Saturday, 6 March 2010

The Iraq Inquiry.. Brown: It wasn't me

By TOM NEWTON DUNN, Political Editor
Published: 06 Mar 2010

GORDON Brown yesterday repeatedly denied ANY blame for the Iraq war and the failings that cost British lives.

The Prime Minister's steadfast refusal to take any responsibility in his evidence to the Chilcot Inquiry provoked fury from the military and grieving families last night.

Prompting the most outrage was Mr Brown's suggestion that Army commanders - NOT him - were at fault over needless deaths in poorly protected Snatch Land Rovers. Lord Guthrie, former Chief of the Defence Staff, told The Sun later: "It is astonishing and offensive to suggest that if officers had had a choice, they would have chosen the Snatch Land Rover."

Mr Brown said he was involved in top-level talks before the Iraq invasion in 2003 - when he was Chancellor - but wanted diplomacy to prevail. When it came to the crunch, he was NOT part of the decision making.

And mistakes in the woeful preparations for nation building of a destroyed Iraq after the war were NOT his either, he said.

He only expressed "regret" that he could not persuade the Americans to do more.

Rubbishing then US President George Bush's post-war reconstruction plans, Mr Brown said: "I never subscribed to the neoconservative position that somehow, at the barrel of a gun, overnight, liberty or democracy could be conjured up."

But he insisted he wrote a blank cheque for Mr Blair to take Britain to war.
Mr Brown's four hours of evidence was the first time he had faced a public grilling over his role on Iraq and its aftermath.

He was heckled by anti-war protesters on his arrival at the hearing, at the Queen Elizabeth II Conference Centre, Westminster.

After expressing his regret at the loss of 179 British military lives in Iraq, he told the panel of five that the Armed Forces had been given everything they wanted for the conflict.

He admitted for the first time he put the Ministry of Defence under a cash squeeze in the autumn of 2003 - six months after the mission.

But he said: "Every request that military commanders made to us for equipment was answered. No request was ever turned down."

Mr Brown was asked to respond to a series of questions tabled by families of soldiers - up to 37 - killed in the Snatch fleet. He said:

I have to stress, it's not for me to make the military decisions on the ground about the use of particular vehicles.

It's not for me to make the decision, that's for the military themselves.

But what I can say is that when we were asked to provide the money and resources for additional equipment, we made that money available.

That flew in the faces of senior military figures who had already given evidence to the inquiry.
In January, General Lord Walker told the inquiry that all five of Britain's military chiefs threatened to resign in protest at the cuts, brought in just months after Iraq was liberated in 2003.

Former Army head General Sir Richard Dannatt said last night: "Gordon Brown bears responsibility, claiming credit for increasing funding when actually there was a reduction in value."

Susan Smith, mother of one dead soldier, said: "It's very low of Gordon Brown to blame commanders.
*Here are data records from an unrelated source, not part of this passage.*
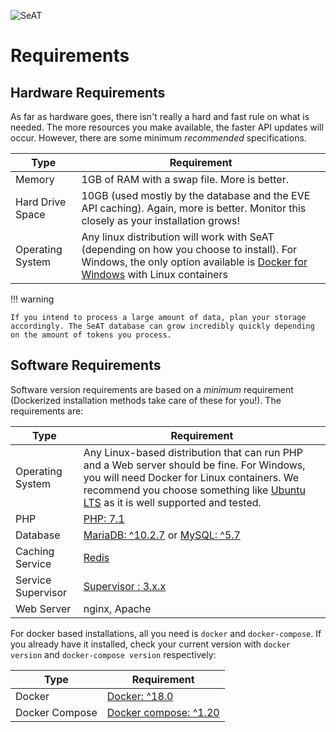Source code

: ![SeAT](https://i.imgur.com/aPPOxSK.png)

# Requirements

## Hardware Requirements

As far as hardware goes, there isn't really a hard and fast rule on what is needed. The more resources you make available, the faster API updates will occur. However, there are some minimum *recommended* specifications.

| Type | Requirement |
| ------- | ------- |
| Memory | 1GB of RAM with a swap file. More is better. |
| Hard Drive Space | 10GB (used mostly by the database and the EVE API caching). Again, more is better. Monitor this closely as your installation grows! |
| Operating System | Any linux distribution will work with SeAT (depending on how you choose to install). For Windows, the only option available is [Docker for Windows](https://docs.docker.com/docker-for-windows/) with Linux containers |

!!! warning

    If you intend to process a large amount of data, plan your storage accordingly. The SeAT database can grow incredibly quickly depending on the amount of tokens you process.

## Software Requirements

Software version requirements are based on a *minimum* requirement (Dockerized installation methods take care of these for you!). The requirements are:

| Type | Requirement |
| ------------ | ------------- |
| Operating System | Any Linux-based distribution that can run PHP and a Web server should be fine.  For Windows, you will need Docker for Linux containers. We recommend you choose something like [Ubuntu LTS](https://www.ubuntu.com/) as it is well supported and tested. |
| PHP | [PHP: 7.1](http://php.net/)|
| Database | [MariaDB: ^10.2.7](https://mariadb.org/) or [MySQL: ^5.7](https://www.mysql.com/) |
| Caching Service | [Redis](https://redis.io/)  |
| Service Supervisor | [Supervisor : 3.x.x](http://supervisord.org/) |
| Web Server | nginx, Apache |

For docker based installations, all you need is `docker` and `docker-compose`. If you already have it installed, check your current version with `docker version` and `docker-compose version` respectively:

| Type | Requirement |
| ------------ | ------------- |
| Docker | [Docker: ^18.0](https://www.docker.com/) |
| Docker Compose | [Docker compose: ^1.20](https://docs.docker.com/compose/)|
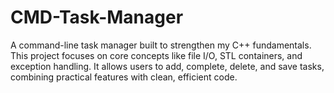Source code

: # CMD-Task-Manager
A command-line task manager built to strengthen my C++ fundamentals. This project focuses on core concepts like file I/O, STL containers, and exception handling. It allows users to add, complete, delete, and save tasks, combining practical features with clean, efficient code.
He was trying to shift the blame."

Her son, Pte Phillip Hewett, 21, was killed with two comrades when a bomb hit a Snatch in Iraq in July 2005.

Mrs Smith added: "Commanders had no options, they couldn't use anything else."

Tory Shadow Defence Secretary Dr Liam Fox said: "There have been consistent allegations that, as Chancellor, Gordon Brown was so unsympathetic to the Armed Forces that he denied them what they needed."